The one thing AI can’t do
I was feeling bummed after learning that some publications were letting go of their writers and replacing them with AI. A couple days later, pop icon and superstar, Harry Styles, dropped a music video for his song Satellite.
The video centres around a mini vacuum robot who went on an exploration of its little corner of the world after seeing NASA’s Curiosity, the rover designed to explore Mars, on tv. That little robot reminded me of something not even AI could do: to be curious and fascinated.
Sure, it can create award winning photographs, write essays, and make Kanye covers of Taylor Swift songs but it could never emulate what it is to feel something, to experience something. Those complex sets of data and binaries are no match for human emotion and that is what will forever separate us from AI.
As humans, we have a thirst for wander. We’re always discovering new things and places. We’re in awe of different cultures and fascinated by old architectures. We like to sample new cuisines and we tell our friends about them. AI can’t do that.
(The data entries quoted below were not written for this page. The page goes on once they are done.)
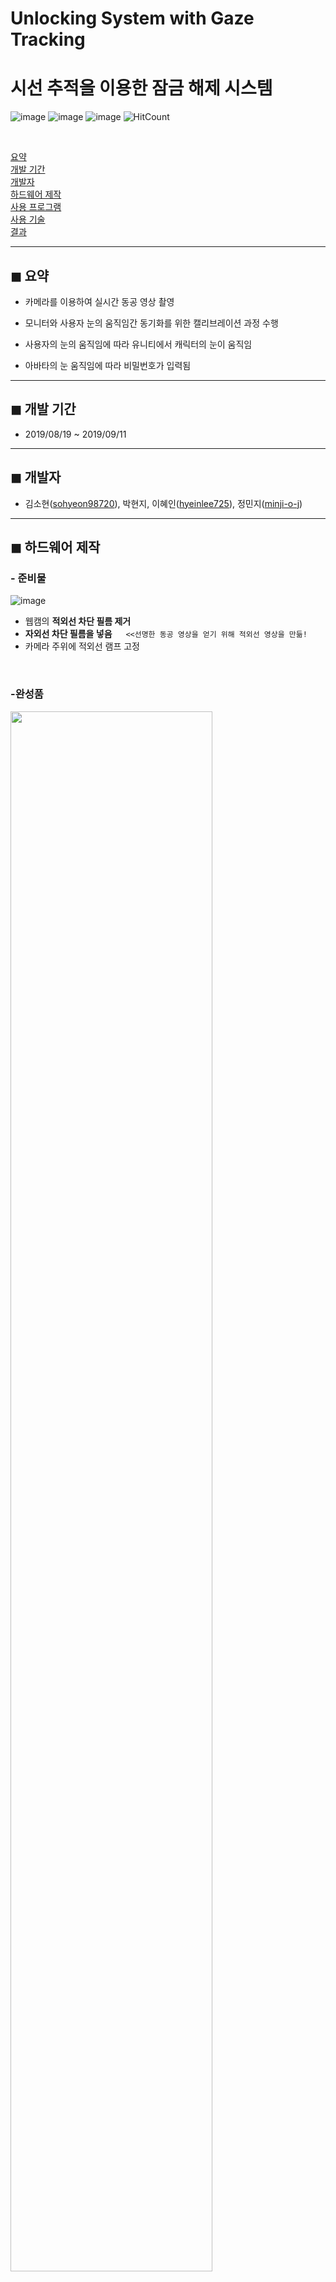 # Unlocking System with Gaze Tracking
# 시선 추적을 이용한 잠금 해제 시스템
![image](https://img.shields.io/github/license/minji-o-j/Unlocking-System-with-Gaze-Tracking?style=flat-square)
![image](https://img.shields.io/badge/language-C%23-blue?style=flat-square&logo=Unity)
![image](https://img.shields.io/badge/Latest%20Update-200308-9cf?style=flat-square)
![HitCount](http://hits.dwyl.com/minji-o-j/Unlocking-System-with-Gaze-Tracking.svg) 

<br>

[요약](#-요약)  
[개발 기간](#-개발-기간)  
[개발자](#-개발자)  
[하드웨어 제작](#-하드웨어-제작)  
[사용 프로그램](#-사용-프로그램)  
[사용 기술](#-사용-기술)  
[결과](#-결과)

---
## ◼ 요약
- 카메라를 이용하여 실시간 동공 영상 촬영
- 모니터와 사용자 눈의 움직임간 동기화를 위한 캘리브레이션 과정 수행

- 사용자의 눈의 움직임에 따라 유니티에서 캐릭터의 눈이 움직임

- 아바타의 눈 움직임에 따라 비밀번호가 입력됨
---
## ◼ 개발 기간

- 2019/08/19 ~ 2019/09/11
---
## ◼ 개발자
- 김소현([sohyeon98720](https://github.com/sohyeon98720)), 박현지, 이혜인([hyeinlee725](https://github.com/hyeinlee725)), 정민지([minji-o-j](https://github.com/minji-o-j))



--- 
## ◼ 하드웨어 제작
### - 준비물
![image](https://user-images.githubusercontent.com/45448731/75803052-1aec8180-5dc1-11ea-9005-3a1a7a7de31d.png)


- 웹캠의 __적외선 차단 필름 제거__  
- __자외선 차단 필름을 넣음__  　    `<<선명한 동공 영상을 얻기 위해 적외선 영상을 만듦!`  
- 카메라 주위에 적외선 램프 고정
<br>

### -완성품
<img src="https://user-images.githubusercontent.com/45448731/75803296-92baac00-5dc1-11ea-95c0-182f2be12af5.png" width="80%">     

- 3D 프린팅을 이용하여 카메라 케이스를 제작하였다.

---

## ◼ 사용 프로그램

-  __Tinkercad__: 하드웨어 제작시 카메라 케이스의 3D 도면을 만듦

-  __CL-Eye Test__: 안경에 부착된 카메라를 통해 눈 영상 촬영

-  __OpenCV__: 동공 추출, 시선 추적, Calibration

-  __Unity__: 프로그램 제작, 아바타의 눈 움직이게끔 함

-  __Visual Studio__: 프로그래밍, 시선 관련 데이터 처리

---
## ◼ 사용 기술
### -동공 추출
- HoughCircles 함수를 이용하여 원을 찾음  
- 찾을 수 있는 원의 최소 반지름, 최대 반지름, 원 사이의 거리를 조절하여 동공 하나만 추출하도록 함

    ![image](https://user-images.githubusercontent.com/45448731/75806335-cb10b900-5dc6-11ea-8a4e-0ba68616577a.png)
- __Circle 함수를 이용해 동공에 원을 그리고, 그 중심좌표를 찾음__
<br>

### -캘리브레이션
![image](https://user-images.githubusercontent.com/45448731/75952876-55563b80-5ef3-11ea-9194-05cfbc111283.png)
- '눈이 화면을 보고 있다'라고 인식하게끔 하기 위해 필요한 과정.
- __화면과 사용자 간의 거리가 항상 일정하지 않기 때문에__ 이 과정이 필요하다.  
<br>

![image](https://user-images.githubusercontent.com/45448731/75953050-c4339480-5ef3-11ea-95eb-984fdabf579e.png)  
→캘리브레이션 과정
1. 왼쪽 위, 오른쪽 아래를 볼 때의 동공의 중심 좌표를 찾는다.
2. 두 점을 기준으로 9개 점의 좌표를 계산한다.
3. 패턴 입력 화면에서 전체 화면을 9개의 영역으로 나누어 점의 좌표와 연관시킨다.

---
## ◼ 결과

- 동공이 잘 인식되지 않는 상황을 대비하여 몇 초 이후에 넘어가는 것이 아니라 **동공 프레임이 몇 개 들어왔는가**에 따라 다음 화면으로 자동으로 넘어가게끔 구현하였다.
<br>

- 메인 화면  
![image](https://user-images.githubusercontent.com/45448731/76137002-5d40e780-607b-11ea-9bfe-c3b7c7bd50fc.png)
<br>

- 개발자 보기  
![image](https://user-images.githubusercontent.com/45448731/76137003-603bd800-607b-11ea-8662-4368fe8b5f24.png)
<br>

### 잠금 설정시  
- 캘리브레이션  
![image](https://user-images.githubusercontent.com/45448731/76137035-aee97200-607b-11ea-9d4a-828f16d0a0b3.png)
    - 왼쪽 위, 오른쪽 아래를 일정 프레임씩 보게 함으로써 화면을 보는 눈의 위치를 파악한다.  
<br>

- 비밀번호 등록하기  
![image](https://user-images.githubusercontent.com/45448731/76137062-11db0900-607c-11ea-895f-6731286e769d.png)  
![image](https://user-images.githubusercontent.com/45448731/76137081-3fc04d80-607c-11ea-9e83-8625c66f02d8.png)  
    -`비밀번호 등록하기` 단계에서 비밀번호를 입력하면 **레몬이 노란색으로 표시된다.**
    - 비밀번호 입력은 9개의 영역중 한 구역에 일정 프레임 이상 있을 경우 선택이 되었다고 
    - 비밀번호는 3자리에서 5자리까지 설정 가능하다.
    - 비밀번호가 5자리 인 경우 5자리가 입력되면 자동으로 확인 창으로 넘어가며, 3 또는 4자리인 경우 __가운데 캐릭터를 일정 프레임동안 보면__ 다음 화면으로 넘어간다. 
<br>

- 입력한 비밀번호 확인하기  
![image](https://user-images.githubusercontent.com/45448731/76137039-bb6dca80-607b-11ea-89c1-f4065723c220.png)
<br>

#### 잠금 해제시
- 캘리브레이션  
![image](https://user-images.githubusercontent.com/45448731/76137035-aee97200-607b-11ea-9d4a-828f16d0a0b3.png)
    - 왼쪽 위, 오른쪽 아래를 일정 프레임씩 보게 함으로써 화면을 보는 눈의 위치를 파악한다.
<br>

- 잠금 해제하기  
![image](https://user-images.githubusercontent.com/45448731/76139691-0bf22180-6096-11ea-9357-38ced3db434d.png)  
    - `잠금 해제하기` 단계에서는 _레몬의 색은 바뀌지 않는다._ 대신 비밀번호가 입력되었음을 확인할 수 있도록 __자릿수가 체크__ 된다.  
    - 비밀번호가 3-4자리인 경우에는 3-4자리만 입력이 되면 바로 `해제 성공`/`해제 실패` 창으로 넘어간다.

  ![image](https://user-images.githubusercontent.com/45448731/76139692-0e547b80-6096-11ea-8fd6-889a8d89f7bf.png)
<br>

- 잠금 해제 실패시  
![image](https://user-images.githubusercontent.com/45448731/76139694-10b6d580-6096-11ea-89d6-752da0c356fe.png)
<br>
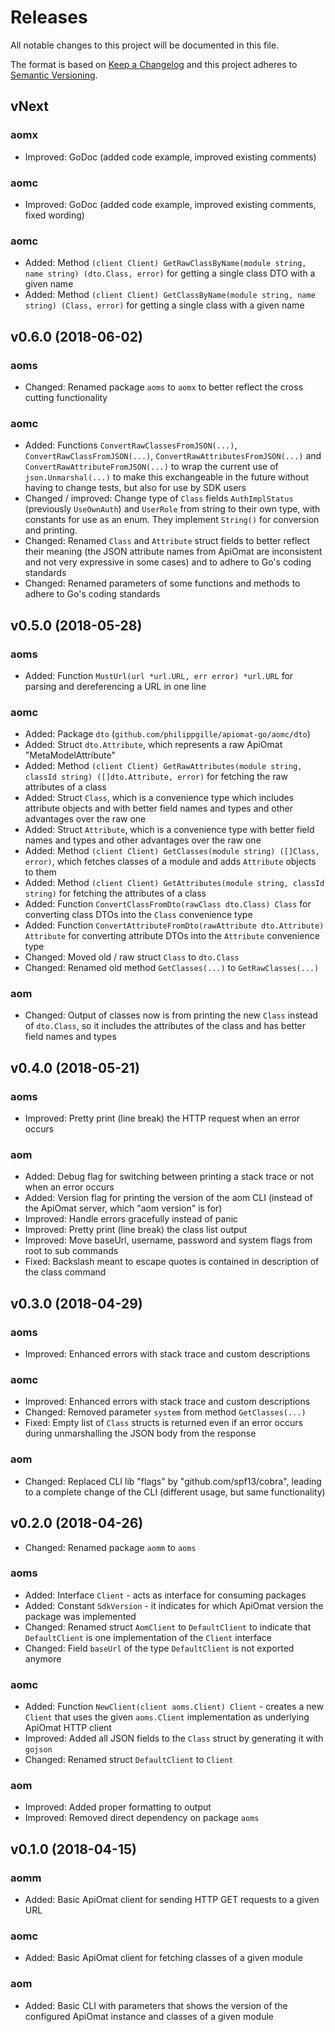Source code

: Releases
========

All notable changes to this project will be documented in this file.

The format is based on [Keep a Changelog](http://keepachangelog.com/en/1.0.0/) and this project adheres to [Semantic Versioning](http://semver.org/spec/v2.0.0.html).

vNext
-----

### aomx

- Improved: GoDoc (added code example, improved existing comments)

### aomc

- Improved: GoDoc (added code example, improved existing comments, fixed wording)

### aomc

- Added: Method `(client Client) GetRawClassByName(module string, name string) (dto.Class, error)` for getting a single class DTO with a given name
- Added: Method `(client Client) GetClassByName(module string, name string) (Class, error)` for getting a single class with a given name

v0.6.0 (2018-06-02)
-------------------

### aoms

- Changed: Renamed package `aoms` to `aomx` to better reflect the cross cutting functionality

### aomc

- Added: Functions `ConvertRawClassesFromJSON(...)`, `ConvertRawClassFromJSON(...)`, `ConvertRawAttributesFromJSON(...)` and `ConvertRawAttributeFromJSON(...)` to wrap the current use of `json.Unmarshal(...)` to make this exchangeable in the future without having to change tests, but also for use by SDK users
- Changed / improved: Change type of `Class` fields `AuthImplStatus` (previously `UseOwnAuth`) and `UserRole` from string to their own type, with constants for use as an enum. They implement `String()` for conversion and printing.
- Changed: Renamed `Class` and `Attribute` struct fields to better reflect their meaning (the JSON attribute names from ApiOmat are inconsistent and not very expressive in some cases) and to adhere to Go's coding standards
- Changed: Renamed parameters of some functions and methods to adhere to Go's coding standards

v0.5.0 (2018-05-28)
-------------------

### aoms

- Added: Function `MustUrl(url *url.URL, err error) *url.URL` for parsing and dereferencing a URL in one line

### aomc

- Added: Package `dto` (`github.com/philippgille/apiomat-go/aomc/dto`)
- Added: Struct `dto.Attribute`, which represents a raw ApiOmat "MetaModelAttribute"
- Added: Method `(client Client) GetRawAttributes(module string, classId string) ([]dto.Attribute, error)` for fetching the raw attributes of a class
- Added: Struct `Class`, which is a convenience type which includes attribute objects and with better field names and types and other advantages over the raw one
- Added: Struct `Attribute`, which is a convenience type with better field names and types and other advantages over the raw one
- Added: Method `(client Client) GetClasses(module string) ([]Class, error)`, which fetches classes of a module and adds `Attribute` objects to them
- Added: Method `(client Client) GetAttributes(module string, classId string)` for fetching the attributes of a class
- Added: Function `ConvertClassFromDto(rawClass dto.Class) Class` for converting class DTOs into the `Class` convenience type
- Added: Function `ConvertAttributeFromDto(rawAttribute dto.Attribute) Attribute` for converting attribute DTOs into the `Attribute` convenience type
- Changed: Moved old / raw struct `Class` to `dto.Class`
- Changed: Renamed old method `GetClasses(...)` to `GetRawClasses(...)`

### aom

- Changed: Output of classes now is from printing the new `Class` instead of `dto.Class`, so it includes the attributes of the class and has better field names and types

v0.4.0 (2018-05-21)
-------------------

### aoms

- Improved: Pretty print (line break) the HTTP request when an error occurs

### aom

- Added: Debug flag for switching between printing a stack trace or not when an error occurs
- Added: Version flag for printing the version of the aom CLI (instead of the ApiOmat server, which "aom version" is for)
- Improved: Handle errors gracefully instead of panic
- Improved: Pretty print (line break) the class list output
- Improved: Move baseUrl, username, password and system flags from root to sub commands
- Fixed: Backslash meant to escape quotes is contained in description of the class command

v0.3.0 (2018-04-29)
-------------------

### aoms

- Improved: Enhanced errors with stack trace and custom descriptions

### aomc

- Improved: Enhanced errors with stack trace and custom descriptions
- Changed: Removed parameter `system` from method `GetClasses(...)`
- Fixed: Empty list of `Class` structs is returned even if an error occurs during unmarshalling the JSON body from the response

### aom

- Changed: Replaced CLI lib "flags" by "github.com/spf13/cobra", leading to a complete change of the CLI (different usage, but same functionality)

v0.2.0 (2018-04-26)
-------------------

- Changed: Renamed package `aomm` to `aoms`

### aoms

- Added: Interface `Client` - acts as interface for consuming packages
- Added: Constant `SdkVersion` - it indicates for which ApiOmat version the package was implemented
- Changed: Renamed struct `AomClient` to `DefaultClient` to indicate that `DefaultClient` is one implementation of the `Client` interface
- Changed: Field `baseUrl` of the type `DefaultClient` is not exported anymore

### aomc

- Added: Function `NewClient(client aoms.Client) Client` - creates a new `Client` that uses the given `aoms.Client` implementation as underlying ApiOmat HTTP client
- Improved: Added all JSON fields to the `Class` struct by generating it with `gojson`
- Changed: Renamed struct `DefaultClient` to `Client`

### aom

- Improved: Added proper formatting to output
- Improved: Removed direct dependency on package `aoms`

v0.1.0 (2018-04-15)
-------------------

### aomm

- Added: Basic ApiOmat client for sending HTTP GET requests to a given URL

### aomc

- Added: Basic ApiOmat client for fetching classes of a given module

### aom

- Added: Basic CLI with parameters that shows the version of the configured ApiOmat instance and classes of a given module
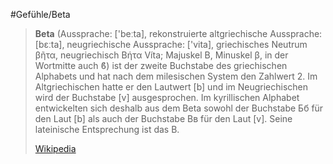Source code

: #Gefühle/Beta
> **Beta** (Aussprache: ['beːta], rekonstruierte altgriechische Aussprache: [bɛːta], neugriechische Aussprache: ['vita], griechisches Neutrum βῆτα, neugriechisch Βήτα Víta; Majuskel Β, Minuskel β, in der Wortmitte auch ϐ) ist der zweite Buchstabe des griechischen Alphabets und hat nach dem milesischen System den Zahlwert 2. Im Altgriechischen hatte er den Lautwert ​[⁠b⁠]​ und im Neugriechischen wird der Buchstabe ​[⁠v⁠]​ ausgesprochen. Im kyrillischen Alphabet entwickelten sich deshalb aus dem Beta sowohl der Buchstabe Бб für den Laut ​[⁠b⁠]​ als auch der Buchstabe Вв für den Laut ​[⁠v⁠]​. Seine lateinische Entsprechung ist das B.
>
> [Wikipedia](https://de.wikipedia.org/wiki/Beta)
It will never know what it feels like to hop on a plane one evening and change the trajectory of your life forever. It will never know what it feels like to walk along a new neighbourhood on an autumn morning, the pavement still wet with rain from the night before. It will never know what it feels like to meet someone and instantly feel at home.
Because of that, it will never truly know how to tell stories that speak to our emotions, that makes us feel. Humans are great storytellers and we have been for centuries. The stories we tell connects people and transcends generations because it’s personal and unique. Not one story will truly be the same as the next. So why are we letting some new technology tell us we're no good at what we’ve been doing since our inception?